İnsanın, kendi özgücüne güvenmek kadar değerli bir serveti yoktur. Bu gerek bireysel olsun, gerek örgütsel olsun, gerekse toplumsal olsun hep böyledir.
Eğer; bireyin, örgütün ya da toplumun hakları için mücadele veren unsur, bu öznelerin dışında bir kimlik taşıyor ise, bunun getirisi bilinmelidir ki, bir bütünün belirli orandaki payları kadardır. Yani, hak edilenin sadece bir kısmıdır. Elbette, emeğin bir karşılığı olmalı ve birileri adına iş yapana, sadece faaliyetin ekonomik bedeli ölçüsünde bir ödemenin yapılması kadar, doğal bir şey olamaz.
Mesele, bu kadar ve bu boyutta olsa sorun yok. Ancak; kurtarıcılar, daha büyük bedeller ister ve beklerler. Onun için diyorum ki; insanın, kendi özgücüne güvenmek kadar değerli bir serveti yoktur. Bu, yaşamın hangi alanı ile ilgili olursa olsun değişmez.
Bizim gündemimiz, insan hakları ile ilgili bildiğiniz gibi. İnsan haklarının da, yaşam hakkından sonra gelmekle birlikte adaletin, eşitliğin, emeğin, onurun içinde yer aldığı öncelikli konularından biri olan 'Tüketici Hakları'dır.
Tüketici Hakları denildiğinde; tüzüğünde de belirtildiği gibi, 'tüketicinin haklarının yerleştirilmesi ve yaygınlaştırılması ile tüketicinin korunması konusunda çalışmalar yapmaktır'.
Bir diğer tanımlama ile; ilgi, sorumluluk, faaliyet kapsam alanlarımızla ilgili tüketicilerimizin mal ya da hizmet alımlarında yaşadıkları haksızlıkların giderilmesi ve önlenmesini sağlamaktır. Çünkü; kamu yararına çalışan derneklerin kuruluş nedeni, tüketicilerin haklarını korumak ve onların haklarını savunmak için uğraş verir.

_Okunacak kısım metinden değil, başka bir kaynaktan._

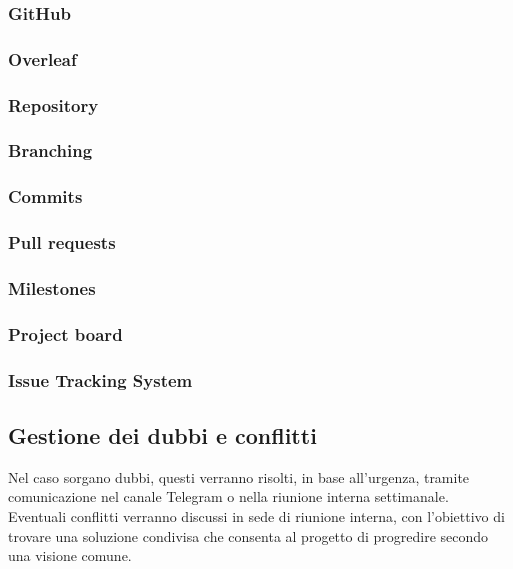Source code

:         \subsubsection{GitHub}
        \subsubsection{Overleaf}
        \subsubsection{Repository}
        \subsubsection{Branching}
        \subsubsection{Commits}
        \subsubsection{Pull requests}
        \subsubsection{Milestones}
        \subsubsection{Project board}
        \subsubsection{Issue Tracking System}

    \subsection{Gestione dei dubbi e conflitti}
        Nel caso sorgano dubbi, questi verranno risolti, in base all’urgenza, 
        tramite comunicazione nel canale Telegram o nella riunione interna 
        settimanale. \\Eventuali conflitti verranno discussi in sede di riunione 
        interna, con l’obiettivo di trovare una soluzione condivisa che consenta 
        al progetto di progredire secondo una visione comune.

Çalışmalarımızda bizi rahatsız eden, gerek tüketici gerekse tüketiciye hizmet ve/veya mal sağlayan kişi, kurum veya kuruluşlarca sergilenen olumsuz davranışlar vardır. Bu davranışlar ki; bizim bu kamusal hizmetlerimizi etkisizleştirmekte, önemsizleştirmekte, zafiyete uğratmakta hatta, hatalara zorlamaktadır.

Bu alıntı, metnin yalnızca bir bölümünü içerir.